++++ Material shown

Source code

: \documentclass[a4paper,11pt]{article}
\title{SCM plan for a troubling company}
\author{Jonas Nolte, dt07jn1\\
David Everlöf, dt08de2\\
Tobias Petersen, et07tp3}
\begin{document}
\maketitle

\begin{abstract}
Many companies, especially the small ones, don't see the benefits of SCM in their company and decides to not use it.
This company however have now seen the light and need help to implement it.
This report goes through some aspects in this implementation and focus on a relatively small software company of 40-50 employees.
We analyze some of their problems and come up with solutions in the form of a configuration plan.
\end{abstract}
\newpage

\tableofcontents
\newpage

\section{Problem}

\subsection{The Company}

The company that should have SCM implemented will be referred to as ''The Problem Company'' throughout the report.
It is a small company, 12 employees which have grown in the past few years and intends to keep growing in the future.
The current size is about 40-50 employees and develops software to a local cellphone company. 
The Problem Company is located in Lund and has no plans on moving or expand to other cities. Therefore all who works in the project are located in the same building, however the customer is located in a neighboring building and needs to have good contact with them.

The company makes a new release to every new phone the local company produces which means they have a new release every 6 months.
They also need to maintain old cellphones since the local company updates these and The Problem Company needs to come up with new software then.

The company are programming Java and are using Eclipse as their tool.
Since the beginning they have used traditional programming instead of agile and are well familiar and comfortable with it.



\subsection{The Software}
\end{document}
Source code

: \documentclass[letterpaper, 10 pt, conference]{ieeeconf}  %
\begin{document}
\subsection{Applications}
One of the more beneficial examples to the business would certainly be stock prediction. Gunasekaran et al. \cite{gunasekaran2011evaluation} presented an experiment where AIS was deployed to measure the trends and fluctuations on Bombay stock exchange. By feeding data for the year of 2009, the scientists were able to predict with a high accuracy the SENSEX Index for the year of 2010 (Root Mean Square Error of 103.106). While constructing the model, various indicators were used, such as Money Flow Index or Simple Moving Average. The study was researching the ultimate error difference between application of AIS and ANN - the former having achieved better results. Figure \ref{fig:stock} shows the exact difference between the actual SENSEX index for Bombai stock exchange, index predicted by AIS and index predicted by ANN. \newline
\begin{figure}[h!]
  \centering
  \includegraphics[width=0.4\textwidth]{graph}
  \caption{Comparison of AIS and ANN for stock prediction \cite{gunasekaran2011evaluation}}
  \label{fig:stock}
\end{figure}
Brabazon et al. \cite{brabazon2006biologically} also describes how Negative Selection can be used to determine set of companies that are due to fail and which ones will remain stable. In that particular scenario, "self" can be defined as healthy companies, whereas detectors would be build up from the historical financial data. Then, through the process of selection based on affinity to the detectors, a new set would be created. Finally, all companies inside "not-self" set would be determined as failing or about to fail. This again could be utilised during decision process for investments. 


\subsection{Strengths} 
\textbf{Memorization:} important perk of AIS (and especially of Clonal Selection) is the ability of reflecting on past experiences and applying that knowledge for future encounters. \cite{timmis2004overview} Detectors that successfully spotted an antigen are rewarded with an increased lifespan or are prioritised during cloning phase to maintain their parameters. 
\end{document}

++++++++

• [Task details] The exercise is to copy out every line above that has the word "some" in it.

• [Result below]
This report goes through some aspects in this implementation and focus on a relatively small software company of 40-50 employees.
We analyze some of their problems and come up with solutions in the form of a configuration plan.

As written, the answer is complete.